Written by Ismael Isak
For the past decade I’ve become much more serious about watching movies. I went through the entire IMDB top 250 list of movies and went browsing through countless forums searching for great films. I began to lose hope about finding another film that would make my jaw drop. Then I came across an interview with Martin Scorsese where he mentioned that Federico Fellini was an inspiration to him. I had never heard of that director before so I went searching for some of his films, and that is where I came across La Dolce Vita.
It is rare for me to watch the first half hour of a film and know that it is the best movie that I have seen in a very long time, only for it to even surpass those expectations.
La Dolce Vita starts with an iconic image of a statue of Jesus being flown by a helicopter over Rome. Our main character, Marcello Rubini, follows in a news helicopter and is sidetracked by a group of women sunbathing in their bikinis on the roof. This intro does a brilliant job of introducing Marcello to us and sets our expectations of where his intentions are.

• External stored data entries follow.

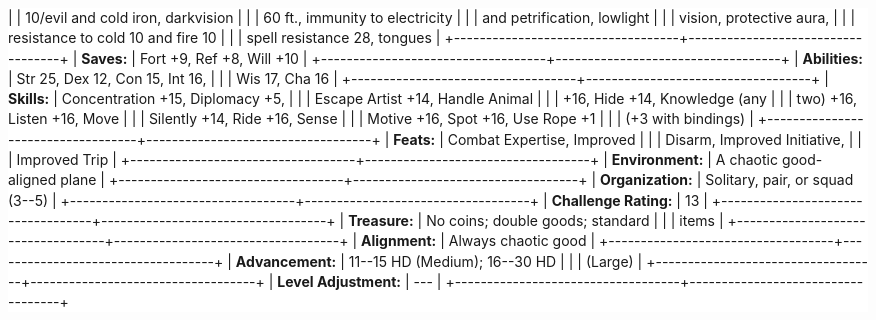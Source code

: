 |                                   | 10/evil and cold iron, darkvision |
|                                   | 60 ft., immunity to electricity   |
|                                   | and petrification, lowlight       |
|                                   | vision, protective aura,          |
|                                   | resistance to cold 10 and fire 10 |
|                                   | spell resistance 28, tongues      |
+-----------------------------------+-----------------------------------+
| **Saves:**                        | Fort +9, Ref +8, Will +10         |
+-----------------------------------+-----------------------------------+
| **Abilities:**                    | Str 25, Dex 12, Con 15, Int 16,   |
|                                   | Wis 17, Cha 16                    |
+-----------------------------------+-----------------------------------+
| **Skills:**                       | Concentration +15, Diplomacy +5,  |
|                                   | Escape Artist +14, Handle Animal  |
|                                   | +16, Hide +14, Knowledge (any     |
|                                   | two) +16, Listen +16, Move        |
|                                   | Silently +14, Ride +16, Sense     |
|                                   | Motive +16, Spot +16, Use Rope +1 |
|                                   | (+3 with bindings)                |
+-----------------------------------+-----------------------------------+
| **Feats:**                        | Combat Expertise, Improved        |
|                                   | Disarm, Improved Initiative,      |
|                                   | Improved Trip                     |
+-----------------------------------+-----------------------------------+
| **Environment:**                  | A chaotic good-aligned plane      |
+-----------------------------------+-----------------------------------+
| **Organization:**                 | Solitary, pair, or squad (3--5)   |
+-----------------------------------+-----------------------------------+
| **Challenge Rating:**             | 13                                |
+-----------------------------------+-----------------------------------+
| **Treasure:**                     | No coins; double goods; standard  |
|                                   | items                             |
+-----------------------------------+-----------------------------------+
| **Alignment:**                    | Always chaotic good               |
+-----------------------------------+-----------------------------------+
| **Advancement:**                  | 11--15 HD (Medium); 16--30 HD     |
|                                   | (Large)                           |
+-----------------------------------+-----------------------------------+
| **Level Adjustment:**             | ---                               |
+-----------------------------------+-----------------------------------+
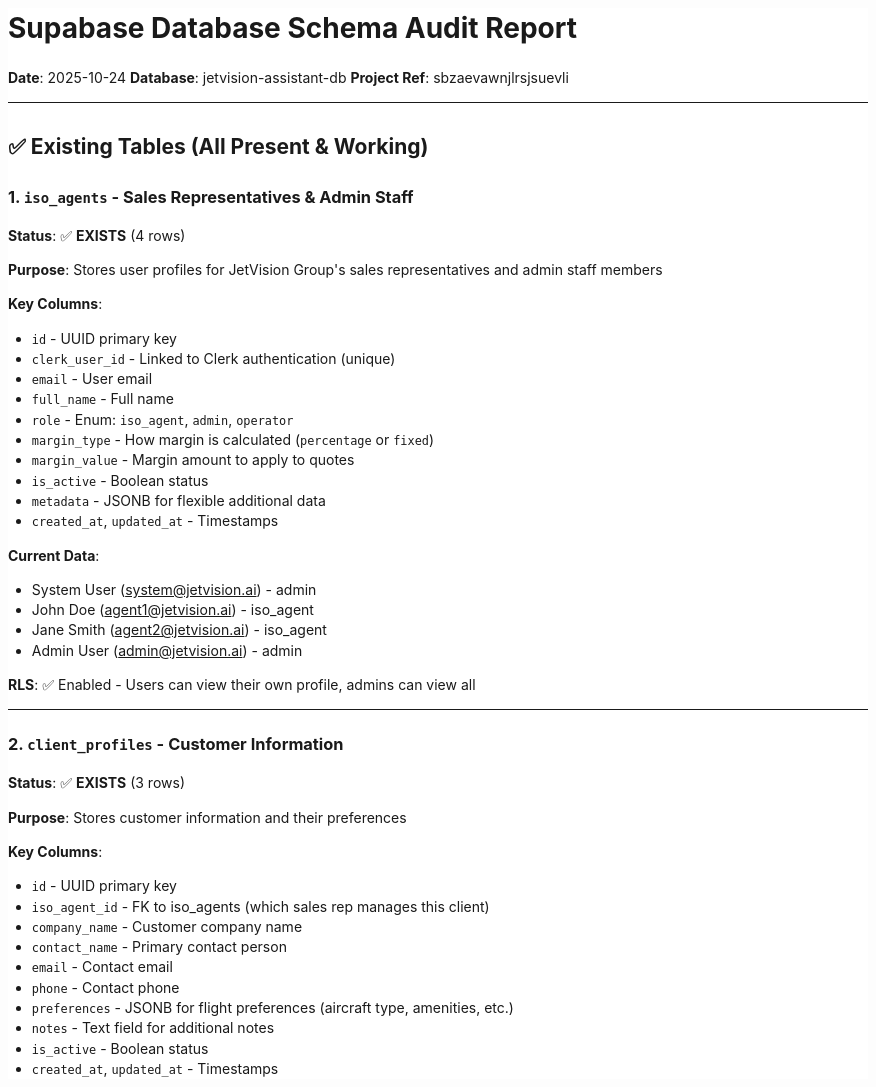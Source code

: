 # Supabase Database Schema Audit Report

**Date**: 2025-10-24
**Database**: jetvision-assistant-db
**Project Ref**: sbzaevawnjlrsjsuevli

---

## ✅ Existing Tables (All Present & Working)

### 1. `iso_agents` - Sales Representatives & Admin Staff
**Status**: ✅ **EXISTS** (4 rows)

**Purpose**: Stores user profiles for JetVision Group's sales representatives and admin staff members

**Key Columns**:
- `id` - UUID primary key
- `clerk_user_id` - Linked to Clerk authentication (unique)
- `email` - User email
- `full_name` - Full name
- `role` - Enum: `iso_agent`, `admin`, `operator`
- `margin_type` - How margin is calculated (`percentage` or `fixed`)
- `margin_value` - Margin amount to apply to quotes
- `is_active` - Boolean status
- `metadata` - JSONB for flexible additional data
- `created_at`, `updated_at` - Timestamps

**Current Data**:
- System User (system@jetvision.ai) - admin
- John Doe (agent1@jetvision.ai) - iso_agent
- Jane Smith (agent2@jetvision.ai) - iso_agent
- Admin User (admin@jetvision.ai) - admin

**RLS**: ✅ Enabled - Users can view their own profile, admins can view all

---

### 2. `client_profiles` - Customer Information
**Status**: ✅ **EXISTS** (3 rows)

**Purpose**: Stores customer information and their preferences

**Key Columns**:
- `id` - UUID primary key
- `iso_agent_id` - FK to iso_agents (which sales rep manages this client)
- `company_name` - Customer company name
- `contact_name` - Primary contact person
- `email` - Contact email
- `phone` - Contact phone
- `preferences` - JSONB for flight preferences (aircraft type, amenities, etc.)
- `notes` - Text field for additional notes
- `is_active` - Boolean status
- `created_at`, `updated_at` - Timestamps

The film is split up into seven parts along with a prologue and epilogue. Each part deals with a certain aspect of Marcello’s life, from meeting his father for the first time in years to dealing with his suicidal girlfriend and spending the evening with a group of philosophizing friends while listening to sounds of nature recorded on tape. Along the way Marcello is followed by a fellow news reporter who takes pictures for the paper, named Paparazzo, while being incredibly intrusive to the celebrities they come across.
Marcello is a man searching for a greater purpose in his life. He comes across people who he would expect would change the course of his life for the better, but it turns out they are actually worse off than he is. This is a film that reignited my love of movies and made me realize that there are still plenty of great movies I have yet to see.